Computerworld

Census debacle: Govt and IBM reach confidential settlement

Two reports into Census meltdown released

The government has said that it has “reached a commercial-in-confidence settlement with IBM” in relation to the Census debacle earlier this year that saw the website pulled offline.

IBM was the lead contractor engaged by the Australian Bureau of Statistics (ABS) to deliver the online portion of the Census.

A series of four relatively small distributed denial of service (DDoS) attacks combined with technical missteps and a questionable approach to DDoS mitigation led to a very public failure for the Census website on the night of 9 August.

The statement released yesterday by small business minister Michael McCormack offered no further details of the nature of the settlement but noted that IBM “has apologised to the Government and the Australian public for the outage on Census night”.

The ABS has estimated that the Census fiasco could cost it up to $30 million.

The revelation by McCormack that the government had reached a settlement with IBM came as two major reports into the Census were released.

The first, commissioned by the government, was the product of a review conducted by the Prime Minister’s Special Advisor on Cyber Security, Alastair MacGibbon.

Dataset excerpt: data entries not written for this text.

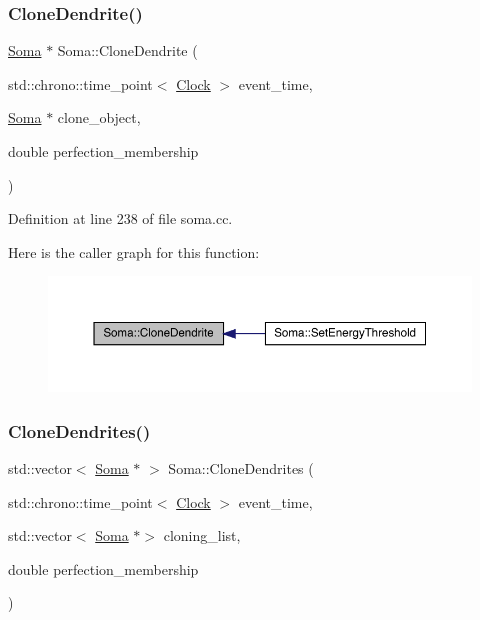 \subsubsection{\texorpdfstring{Clone\+Dendrite()}{CloneDendrite()}}
{\footnotesize\ttfamily \hyperlink{class_soma}{Soma} $\ast$ Soma\+::\+Clone\+Dendrite (\begin{DoxyParamCaption}\item[{std\+::chrono\+::time\+\_\+point$<$ \hyperlink{universe_8h_a0ef8d951d1ca5ab3cfaf7ab4c7a6fd80}{Clock} $>$}]{event\+\_\+time,  }\item[{\hyperlink{class_soma}{Soma} $\ast$}]{clone\+\_\+object,  }\item[{double}]{perfection\+\_\+membership }\end{DoxyParamCaption})}



Definition at line 238 of file soma.\+cc.

Here is the caller graph for this function\+:
\nopagebreak
\begin{figure}[H]
\begin{center}
\leavevmode
\includegraphics[width=350pt]{class_soma_ad51c97b76dd7a1f77dc987ae33fd89bc_icgraph}
\end{center}
\end{figure}
\mbox{\label{class_soma_a3975212d2e3d8675ca14fbc9879e5e54}} 
\subsubsection{\texorpdfstring{Clone\+Dendrites()}{CloneDendrites()}}
{\footnotesize\ttfamily std\+::vector$<$ \hyperlink{class_soma}{Soma} $\ast$ $>$ Soma\+::\+Clone\+Dendrites (\begin{DoxyParamCaption}\item[{std\+::chrono\+::time\+\_\+point$<$ \hyperlink{universe_8h_a0ef8d951d1ca5ab3cfaf7ab4c7a6fd80}{Clock} $>$}]{event\+\_\+time,  }\item[{std\+::vector$<$ \hyperlink{class_soma}{Soma} $\ast$$>$}]{cloning\+\_\+list,  }\item[{double}]{perfection\+\_\+membership }\end{DoxyParamCaption})}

MacGibbon has previously released an outline of the how the Census meltdown unfolded based on the review.

The second report was released by the Senate Economics References Committee.

MacGibbon’s review echoes his previous public statements that there will be an ongoing impact on public trust in government digital services from the Census problems.

The DDoS attacks that targeted the Census were “defeatable” and DDoS protections employed to protect the website — a geoblocking strategy dubbed Island Australia intended to block network traffic from coming from outside of the country — were inadequate, MacGibbon’s report states. It adds that “more robust security planning would have led to a different outcome”.

“Controls were not considered within a comprehensive security framework; risk assessments underestimated the consequences of security incidents, leading to insufficient focus on mitigations; and there was poor independent assessment or verification of security arrangements,” it states.

The ABS’s communications strategy was also flawed, including failing to adequately address concerns about privacy relating to the retention of individuals’ names and inadequate crisis communications.

The ABS had “no clearly identified and tested cyber security incident response processes,” the report states. “The result was ad hoc decision making.”

The review found that the government's Cyber Incident Management Arrangements policy was inadequate for dealing with the Census incident.

Island Australia

IBM has criticised Nextgen and its upstream provider Vocus for the failure of the Island Australia strategy. Nextgen, along with Telstra, provided the network links for public access to the Census website.

“Had Nextgen (and through it Vocus) properly implemented Island Australia, it would have been effective to prevent [the fourth] DDoS attack and the effects it had on the eCensus site,” IBM argued in a submission to the Census inquiry.

The MacGibbon report notes that international traffic was able to reach the Census site because Vocus did not have “properly-configured geoblocking in place”.

Nextgen has said that IBM declined its offer of DDoS mitigation services. In addition, Nextgen has indicated that IBM told it that testing of Island Australia had been successful.

The report states that Island Australia was only tested four days before Census night. Testing consisted of Island Australia being activated for 10 minutes and IBM monitoring for overseas traffic while it tried to access the site from outside Australia.

Not only was Island Australia an “unusual” strategy but it provided no protection from any in-country DDoS attempts, the report notes.

The document describing the final solution architecture used states that “ISP based DDoS prevention services are not viable as these would be likely to trigger on the normal census traffic profile given its single event peak and lack of build-up period”. The argument could charitably be described as contestable.

Furthermore, as the Senate report notes, “the appropriateness of Island Australia must also be questioned given that some components of the eCensus—such as password resets—required access to international servers”.

Procurement

Both the MacGibbon report and the report of the Senate inquiry raised concerns about how the contract to deliver the Census was awarded to IBM, with ABS conducting only a limited tender process.

If the value of all the contracts related to the digital portion of the Census were taken into account, the total would hit the $10 million threshold that would have made it subject to the Department of Finance’s two-pass ICT Investment Approval Process (IIAP).

The Senate committee recommended that the process be reviewed “to ensure that projects such as the 2016 Census are covered by the cabinet two-pass process”.

Context

The Senate review argues that a narrow focus on the August events “risks treating the symptoms and ignoring the disease”.

“The confirmation that the census would proceed, the delayed development of an eCensus solution, the use of a limited tender and the erosion of internal capacity to adequately oversee the development of the eCensus are all serious concerns that may contributed to the events of 9 August 2016,” the report says.

Its recommendations include that the government earmark funding for the 2021 census in the 2017–18 budget. It also calls on the government to “provide sufficient funding for the ABS to undertake its legislated functions to a continued high standard”.

The state of the ABS’s IT systems have been cause for concern for a significant period.

“The ABS' funding has been eroded over a number of years while the demands and expectations placed on the organisation have increased,” the Senate committee’s report stated.